Exclusive: Trump proposes 21% cut in U.S. foreign aid in budget proposal - officials
Exclusive: Trump proposes 21% cut in U.S. foreign aid in budget proposal - officials  

By Jeff Mason

WASHINGTON (Reuters) - President Donald Trump will propose cutting billions of dollars in U.S. foreign aid in his fiscal 2021 budget while seeking an increase in funds to counter developing economic threats from China and Russia, senior administration officials told Reuters.

Trump, a Republican, sought in his budget proposal last year to slash foreign aid but faced steep resistance from Congress and did not prevail.

His latest budget, which will be released on Monday, is a blueprint for his spending proposals that is unlikely, again, to be passed, particularly in an election year.

Trump will seek to make a 21% cut in foreign aid in the proposal, which seeks $44.1 billion in the upcoming fiscal year compared with $55.7 billion enacted in fiscal year 2020, an administration official said.

Aid to Ukraine would remain at its 2020 levels under the new proposal, the official said. Trump was acquitted last week of impeachment charges that he withheld aid to Ukraine to spur Kiev to investigate political rival Joe Biden, a Democratic presidential candidate and former U.S. vice president.

Administration officials told Reuters that Trump would request an increase in funding for the U.S. International Development Finance Corporation (DFC) to $700 million compared to $150 million the previous year.

The DFC was formed in large part to counter China's growing economic influence. It serves as a development bank that partners with the private sector to provide loans in developing countries.
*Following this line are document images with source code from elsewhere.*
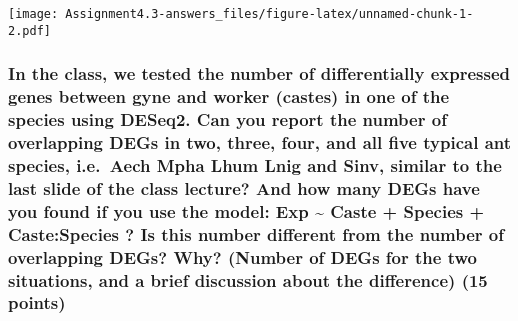 \documentclass[]{article}
\begin{document}
\texttt{[image: Assignment4.3-answers\_files/figure-latex/unnamed-chunk-1-2.pdf]}

\subsubsection{In the class, we tested the number of differentially
expressed genes between gyne and worker (castes) in one of the species
using DESeq2. Can you report the number of overlapping DEGs in two,
three, four, and all five typical ant species, i.e.~Aech Mpha Lhum Lnig
and Sinv, similar to the last slide of the class lecture? And how many
DEGs have you found if you use the model: Exp \textasciitilde{} Caste +
Species + Caste:Species ? Is this number different from the number of
overlapping DEGs? Why? (Number of DEGs for the two situations, and a
brief discussion about the difference) (15
points)}\label{in-the-class-we-tested-the-number-of-differentially-expressed-genes-between-gyne-and-worker-castes-in-one-of-the-species-using-deseq2.-can-you-report-the-number-of-overlapping-degs-in-two-three-four-and-all-five-typical-ant-species-i.e.aech-mpha-lhum-lnig-and-sinv-similar-to-the-last-slide-of-the-class-lecture-and-how-many-degs-have-you-found-if-you-use-the-model-exp-caste-species-castespecies-is-this-number-different-from-the-number-of-overlapping-degs-why-number-of-degs-for-the-two-situations-and-a-brief-discussion-about-the-difference-15-points}
\end{document}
It also serves as an alternative financing option to what the United States sees as predatory practices from China.

U.S. officials want to counter the soft power China has wielded with such loans and help countries avoid what they consider Beijing's "debt trap" diplomacy in which countries give up control ports, roadways or other major assets when they fund infrastructure projects with Chinese loans that they cannot pay back.
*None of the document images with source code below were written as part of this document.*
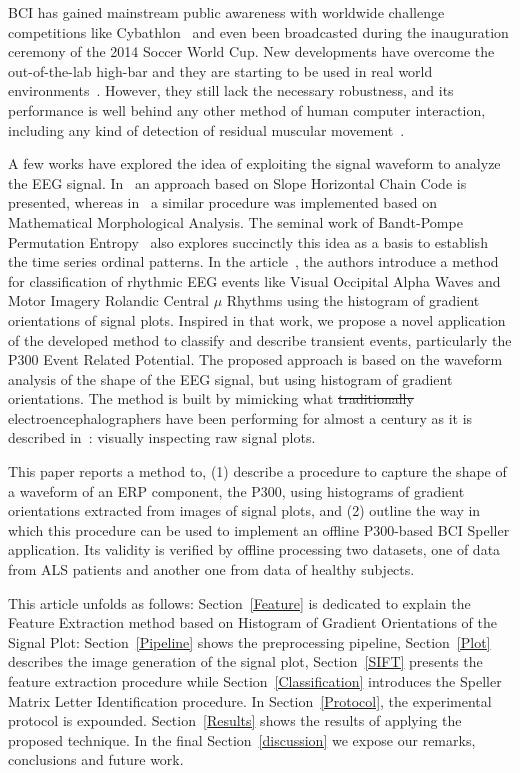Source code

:\documentclass[utf8]{frontiersSCNS} %
\providecommand{\DIFaddtex}[1]{{\protect\color{blue}\uwave{#1}}} %
\providecommand{\DIFdeltex}[1]{{\protect\color{red}\sout{#1}}}                      %
\providecommand{\DIFaddbegin}{} %
\providecommand{\DIFaddend}{} %
\providecommand{\DIFdelbegin}{} %
\providecommand{\DIFdelend}{} %
\providecommand{\DIFadd}[1]{\texorpdfstring{\DIFaddtex{#1}}{#1}} %
\providecommand{\DIFdel}[1]{\texorpdfstring{\DIFdeltex{#1}}{}} %
\begin{document}
BCI has gained mainstream public awareness with worldwide challenge competitions like Cybathlon~\citep{Riener2014,cybathlon2} and even been broadcasted during the inauguration ceremony of the 2014 Soccer World Cup.  New developments have overcome the out-of-the-lab high-bar and they are starting to be used in real world environments~\citep{Guger2017,Huggins2016}.  However, they still lack the necessary robustness, and its performance is well behind any other method of human computer interaction, including any kind of detection of residual muscular movement~\citep{Clerc}.

A few works have explored the idea of exploiting the signal waveform to analyze the EEG signal.  In~\citep{Alvarado-Gonzalez2016} an approach based on Slope Horizontal Chain Code is presented, whereas in~\citep{Yamaguchi2009} a similar procedure was implemented based on Mathematical Morphological Analysis.  The seminal work of Bandt-Pompe Permutation Entropy~\citep{Berger2017} also explores succinctly this idea as a basis to establish the time series ordinal patterns.  In the article~\citep{Ramele2016},  the authors introduce a method for classification of rhythmic EEG events like Visual Occipital Alpha Waves  and Motor Imagery Rolandic Central $\mu$ Rhythms using the histogram of gradient orientations of signal plots.  Inspired in that work, we propose a novel application of the developed method to classify and describe transient events, particularly the P300 Event Related Potential.  
The proposed approach is based on the waveform analysis of the shape of the EEG signal, but using histogram of gradient orientations. The method is built by mimicking what \DIFdelbegin \DIFdel{traditionally }\DIFdelend \DIFaddbegin \DIFadd{regularly }\DIFaddend electroencephalographers have been performing for almost a century as it is described in~\citep{Hartman2005}: visually inspecting raw signal plots.

This paper reports a method to, (1) describe a procedure to capture the shape of a waveform of an ERP component, the P300, using histograms of gradient orientations extracted from images of signal plots, and (2) outline the way in which this procedure can be used to implement an offline P300-based BCI Speller application. Its validity is verified by offline processing two datasets, one of data from ALS patients and another one from data of healthy subjects. 

This article unfolds as follows: Section~\ref{Feature} is dedicated to explain the Feature Extraction method based on Histogram of Gradient Orientations of the Signal Plot: Section~\ref{Pipeline} shows the preprocessing pipeline,  Section~\ref{Plot}  describes the image generation of the signal plot, Section~\ref{SIFT}  presents the feature extraction procedure while  Section~\ref{Classification}  introduces the Speller Matrix Letter Identification procedure.  In Section~\ref{Protocol}, the experimental protocol is expounded. Section~\ref{Results} shows the results of applying the proposed technique.  In the final Section~\ref{discussion}  we expose our remarks, conclusions and future work.
\end{document}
"Every country knows the drawbacks of working with autocratic governments," said Adam Boehler, the DFC's chief executive, in an interview, listing poor infrastructure as one consequence developing countries faced. "There are very few countries in this world that wouldn't prefer the American private capital market...That's what we represent."

The increased budget funding would help counter economic threats and was in line with Congress's bipartisan wish the agency would have such resources, he said.

He said part of the agency's money would be oriented to driving 5G technology in developing countries.

The budget also proposes $1.1 billion for cybersecurity efforts by the U.S. Department of Homeland Security.